[Devel] [PATCH vz10 7/7] fs/proc, ve: add per-VE ve.proc_permissions
Mirian Shilakadze
mirian.shilakadze at virtuozzo.com
Sun Jun 28 12:26:05 MSK 2026
Add a per-VE allowlist of /proc paths exposed through the cgroup file
ve.proc_permissions, the procfs counterpart of ve.sysfs_permissions.
Each proc_dir_entry gains a kmapset map keyed by VE (proc_perms_key on
ve_struct), so the single shared proc tree yields per-VE answers. The
filesystem agnostic leaf logic is reused from fs/ve_perms.c, this commit
adds the proc tree walk, the locking, and the VFS hooks: visibility in
proc_lookup_de/proc_readdir_de and a .permission inode op.
Paths are written relative to the proc root like sysfs, path mask where
mask is r/w/x or - to remove. The host (ve0) is unaffected and an empty
list exposes nothing extra.
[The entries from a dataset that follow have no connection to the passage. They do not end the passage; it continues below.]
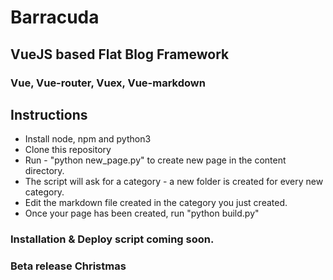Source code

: # Barracuda

## VueJS based Flat Blog Framework
### Vue, Vue-router, Vuex, Vue-markdown

## Instructions
* Install node, npm and python3
* Clone this repository
* Run - "python new_page.py" to create new page in the content directory.
* The script will ask for a category - a new folder is created for every new category.
* Edit the markdown file created in the category you just created.
* Once your page has been created, run "python build.py"



### Installation & Deploy script coming soon.
### Beta release Christmas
The lock-free readers load the map under rcu
against the writer's copy-on-write swap, and the seq read is serialised
against the writer by proc_perms_mutex.
Signed-off-by: Mirian Shilakadze <mirian.shilakadze at virtuozzo.com>
---
fs/proc/Makefile | 1 +
fs/proc/generic.c | 48 ++++++-
fs/proc/inode.c | 2 +
fs/proc/internal.h | 25 ++++
fs/proc/root.c | 1 +
fs/proc/ve.c | 345 +++++++++++++++++++++++++++++++++++++++++++++
include/linux/ve.h | 1 +
kernel/ve/ve.c | 7 +
8 files changed, 423 insertions(+), 7 deletions(-)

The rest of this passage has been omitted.